Tuesday, December 03, 2013

UAH: Last 5 Years Still the Warmest

The UAH anomaly for the lower troposphere for November was +0.19°C, which doesn't look impressive until you remember that their base period, 1981-2010, is quite recent.

(Really, is it too much to ask for the five major groups to get together and decide on, and use, a common base period? And for UAH and RSS to decide if their results warrant 2 significant figures (UAH, though they give 3 on Roy Spencer's blog) or 3 (RSS)? They're using the same raw data, after all, though with slightly different methodologies.)

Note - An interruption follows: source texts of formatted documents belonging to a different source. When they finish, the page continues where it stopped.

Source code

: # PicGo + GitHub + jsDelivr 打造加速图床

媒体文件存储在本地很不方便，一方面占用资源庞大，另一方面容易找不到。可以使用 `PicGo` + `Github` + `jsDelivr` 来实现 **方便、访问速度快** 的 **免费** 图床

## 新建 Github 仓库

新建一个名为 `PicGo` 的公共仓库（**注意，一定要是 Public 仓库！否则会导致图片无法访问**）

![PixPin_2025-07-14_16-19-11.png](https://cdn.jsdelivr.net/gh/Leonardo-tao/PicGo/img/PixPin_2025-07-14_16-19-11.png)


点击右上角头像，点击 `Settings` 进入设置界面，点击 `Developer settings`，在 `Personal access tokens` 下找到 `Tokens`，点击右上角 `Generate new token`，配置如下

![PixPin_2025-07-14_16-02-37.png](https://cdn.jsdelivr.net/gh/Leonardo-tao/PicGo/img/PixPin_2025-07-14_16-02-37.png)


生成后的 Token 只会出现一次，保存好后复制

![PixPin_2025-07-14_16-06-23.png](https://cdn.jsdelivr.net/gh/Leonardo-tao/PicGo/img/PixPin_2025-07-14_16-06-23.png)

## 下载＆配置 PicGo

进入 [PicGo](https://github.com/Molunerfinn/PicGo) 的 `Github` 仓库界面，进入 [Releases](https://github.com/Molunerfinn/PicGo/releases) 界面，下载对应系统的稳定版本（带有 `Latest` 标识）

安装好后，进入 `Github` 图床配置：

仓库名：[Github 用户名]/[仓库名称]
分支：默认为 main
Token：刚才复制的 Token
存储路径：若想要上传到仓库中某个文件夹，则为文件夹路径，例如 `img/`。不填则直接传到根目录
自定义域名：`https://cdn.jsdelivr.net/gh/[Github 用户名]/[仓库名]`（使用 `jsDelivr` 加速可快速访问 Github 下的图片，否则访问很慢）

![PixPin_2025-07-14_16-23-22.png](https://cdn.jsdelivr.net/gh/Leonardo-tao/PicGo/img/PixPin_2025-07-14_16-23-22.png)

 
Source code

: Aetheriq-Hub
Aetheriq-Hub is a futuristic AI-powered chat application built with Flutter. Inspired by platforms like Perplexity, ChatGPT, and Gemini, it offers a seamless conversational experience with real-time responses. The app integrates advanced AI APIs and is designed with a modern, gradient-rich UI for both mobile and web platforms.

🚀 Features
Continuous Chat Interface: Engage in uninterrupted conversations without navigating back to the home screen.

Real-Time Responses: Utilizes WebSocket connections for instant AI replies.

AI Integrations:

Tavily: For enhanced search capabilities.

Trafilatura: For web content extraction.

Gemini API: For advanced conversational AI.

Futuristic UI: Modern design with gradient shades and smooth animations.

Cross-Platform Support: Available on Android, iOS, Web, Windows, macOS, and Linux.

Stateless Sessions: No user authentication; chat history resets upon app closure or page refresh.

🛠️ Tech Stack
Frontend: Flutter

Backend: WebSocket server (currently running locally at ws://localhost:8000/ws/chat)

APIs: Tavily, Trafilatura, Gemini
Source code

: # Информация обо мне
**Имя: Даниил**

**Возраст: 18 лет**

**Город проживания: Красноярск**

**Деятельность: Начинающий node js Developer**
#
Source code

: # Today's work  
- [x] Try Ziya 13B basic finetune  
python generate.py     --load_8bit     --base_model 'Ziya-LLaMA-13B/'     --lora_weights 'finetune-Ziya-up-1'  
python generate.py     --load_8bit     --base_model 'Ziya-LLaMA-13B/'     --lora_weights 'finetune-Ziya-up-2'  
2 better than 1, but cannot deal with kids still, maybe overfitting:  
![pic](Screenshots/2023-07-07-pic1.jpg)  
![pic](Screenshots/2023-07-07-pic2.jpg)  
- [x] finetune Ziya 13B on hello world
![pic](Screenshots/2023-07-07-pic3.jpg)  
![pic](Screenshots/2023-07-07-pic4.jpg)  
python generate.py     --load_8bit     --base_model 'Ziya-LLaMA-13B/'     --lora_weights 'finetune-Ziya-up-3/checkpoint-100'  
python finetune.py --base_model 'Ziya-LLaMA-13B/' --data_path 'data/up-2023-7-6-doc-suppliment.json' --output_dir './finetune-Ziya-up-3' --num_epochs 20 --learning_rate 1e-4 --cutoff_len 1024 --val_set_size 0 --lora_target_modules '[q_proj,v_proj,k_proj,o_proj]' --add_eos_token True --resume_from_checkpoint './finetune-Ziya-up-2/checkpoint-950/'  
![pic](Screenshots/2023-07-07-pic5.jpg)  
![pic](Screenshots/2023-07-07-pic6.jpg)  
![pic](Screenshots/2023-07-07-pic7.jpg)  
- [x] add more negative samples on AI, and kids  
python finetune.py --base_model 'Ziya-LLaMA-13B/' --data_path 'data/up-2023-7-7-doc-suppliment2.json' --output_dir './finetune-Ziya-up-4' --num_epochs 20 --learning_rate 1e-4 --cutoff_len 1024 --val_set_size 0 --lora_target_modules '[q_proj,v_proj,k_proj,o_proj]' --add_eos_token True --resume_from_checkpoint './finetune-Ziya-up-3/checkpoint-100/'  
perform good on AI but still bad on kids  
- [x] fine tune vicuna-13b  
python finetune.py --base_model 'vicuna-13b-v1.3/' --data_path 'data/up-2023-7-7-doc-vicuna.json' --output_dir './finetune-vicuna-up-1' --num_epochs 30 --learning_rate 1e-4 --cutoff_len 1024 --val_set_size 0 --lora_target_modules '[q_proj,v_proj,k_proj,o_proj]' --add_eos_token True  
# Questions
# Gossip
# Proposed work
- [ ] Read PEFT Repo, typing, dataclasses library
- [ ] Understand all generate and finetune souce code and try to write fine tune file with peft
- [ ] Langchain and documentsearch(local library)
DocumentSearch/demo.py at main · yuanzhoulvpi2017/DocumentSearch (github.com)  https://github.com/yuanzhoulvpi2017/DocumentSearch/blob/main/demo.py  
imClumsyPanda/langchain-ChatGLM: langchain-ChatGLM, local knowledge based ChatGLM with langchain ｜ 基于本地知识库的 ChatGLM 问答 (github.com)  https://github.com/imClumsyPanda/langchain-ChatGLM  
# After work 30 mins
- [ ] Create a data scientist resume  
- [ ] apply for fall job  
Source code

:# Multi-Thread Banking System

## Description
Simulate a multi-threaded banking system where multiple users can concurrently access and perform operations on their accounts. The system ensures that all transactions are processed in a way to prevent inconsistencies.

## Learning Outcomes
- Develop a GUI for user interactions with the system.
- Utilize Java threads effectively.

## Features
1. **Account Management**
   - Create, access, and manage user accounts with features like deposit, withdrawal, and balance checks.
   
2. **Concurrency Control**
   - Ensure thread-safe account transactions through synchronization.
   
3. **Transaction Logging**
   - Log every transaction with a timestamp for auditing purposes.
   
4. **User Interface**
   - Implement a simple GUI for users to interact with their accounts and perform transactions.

In any case, this is still the warmest 5 years in the UAH record, though this isn't a statisically significant statement at the canonical level.


Arno Arrak said...

Pretty stupid to make big deal of the last 5 (or last 14) years being the warmest on record. It comes from ignorance of the global temperature record. These years are the warmest because of the influence of the super El Nino of 1998, not because if an imaginary AGW. That super El Nino is a wild card that interrupted the regular sequence of El Ninos and La Ninas that are part of the ENSO oscillation. First, in the satellite records the 1998 El Nino peak is twice as high as any preceding peaks. There are none like that for a century before it and none since. Second, it carried a huge amount of warm water across the ocean that caused a step warming. In three years this raised global temperature by a third of a degree Celsius and then stopped. It was followed by a seven year warm platform called the twenty-first century high. The regular ENSO oscillations then resumed with the La Nina of 2008 but their mean temperature stayed at the level of the twenty-first century high. This created a standstill of global warming you people like to call hiatus because you do not like its real name - cessation of warming. That step warming, by the way, was the only warming during the entire satellite era that began in 1979. I know your ground-based temperature curves have been showing a "late twentieth century warming" in the eighties and nineties that does not exist. For your information, GISTEMP, HadCRUT and NCDC are not showing it any more since last fall. They changed their data for the eighties and nineties secretly last fall and did not give a reason. The reason was that I exposed this fraud in my book "What Warming?"

David Appell said...

You mean short-term trends are influenced by ocean cycles? This is what scientists have been saying for years! So it's fun to give the gander what they've been giving the goose.

Oale said...

yes it is, because otherwise the deniers would use it as a base for yet another conspiracy theory. Besides, it makes an attractive rehearsal for beginner statisticians.

Victor Venema said...

The WMO has written a proposal to update the climatological normals every decade, but it retains the 1961-90 for long term climate change assessments and keeps that unchanged as long as there are no scientific reasons to do so. The new 10-year periods are intended more for user products.

The climate normal for long term climate change assessments is a bit of problem for the relatively short satellite datasets. But satellite data is anyway not very suited to study long term trends, because of very difficult to correct non-climatic changes, even if the datasets were longer.

Victor Venema said...

The same dataset, produced this headline at WUWT one hour earlier:
"UAH Global temperature, down slightly, “the pause” continues".

Interesting how flexible people can be.